Problem description:
Search the lines of the records for the word "light", and copy every line that has it.
[Opening Records to use section]
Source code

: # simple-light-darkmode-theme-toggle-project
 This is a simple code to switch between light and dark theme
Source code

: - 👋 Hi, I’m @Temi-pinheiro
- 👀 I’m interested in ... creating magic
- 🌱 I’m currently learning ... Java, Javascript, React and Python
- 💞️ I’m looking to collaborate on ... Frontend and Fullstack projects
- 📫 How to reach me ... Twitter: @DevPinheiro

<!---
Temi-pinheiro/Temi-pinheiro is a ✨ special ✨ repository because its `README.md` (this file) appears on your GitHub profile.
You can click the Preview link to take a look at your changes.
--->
[Closing Records to use section]
[Opening Records to use section]
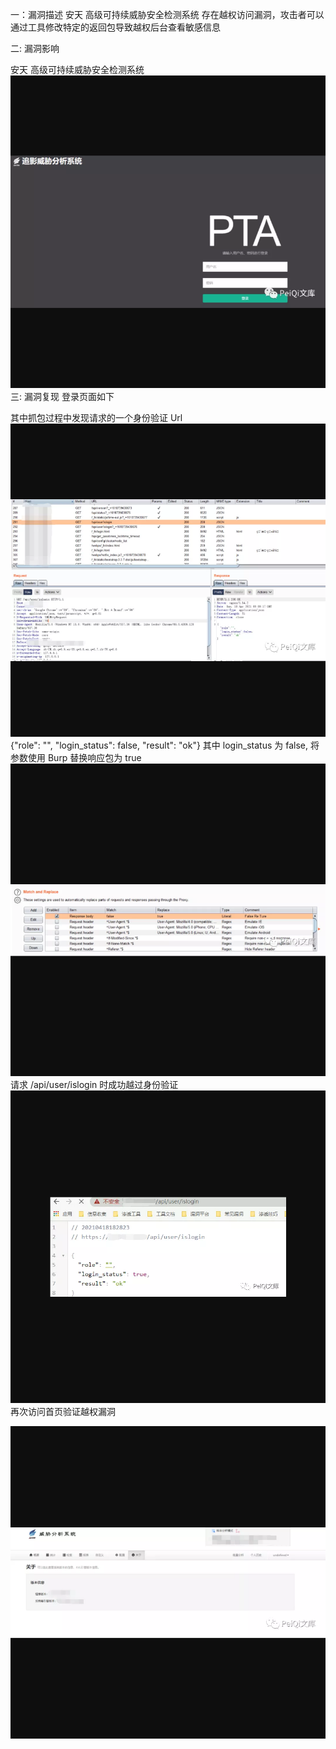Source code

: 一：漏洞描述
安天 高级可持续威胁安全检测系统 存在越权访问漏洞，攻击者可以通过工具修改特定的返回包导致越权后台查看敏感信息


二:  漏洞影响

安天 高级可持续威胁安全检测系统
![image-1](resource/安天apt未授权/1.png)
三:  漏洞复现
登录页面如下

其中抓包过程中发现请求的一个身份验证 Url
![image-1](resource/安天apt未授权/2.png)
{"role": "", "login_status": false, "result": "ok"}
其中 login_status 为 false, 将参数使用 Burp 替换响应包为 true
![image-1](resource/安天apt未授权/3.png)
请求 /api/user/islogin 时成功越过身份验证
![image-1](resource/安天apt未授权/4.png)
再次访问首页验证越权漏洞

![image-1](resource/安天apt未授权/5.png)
[Closing Records to use section]
Exercise output:
: # simple-light-darkmode-theme-toggle-project
 This is a simple code to switch between light and dark theme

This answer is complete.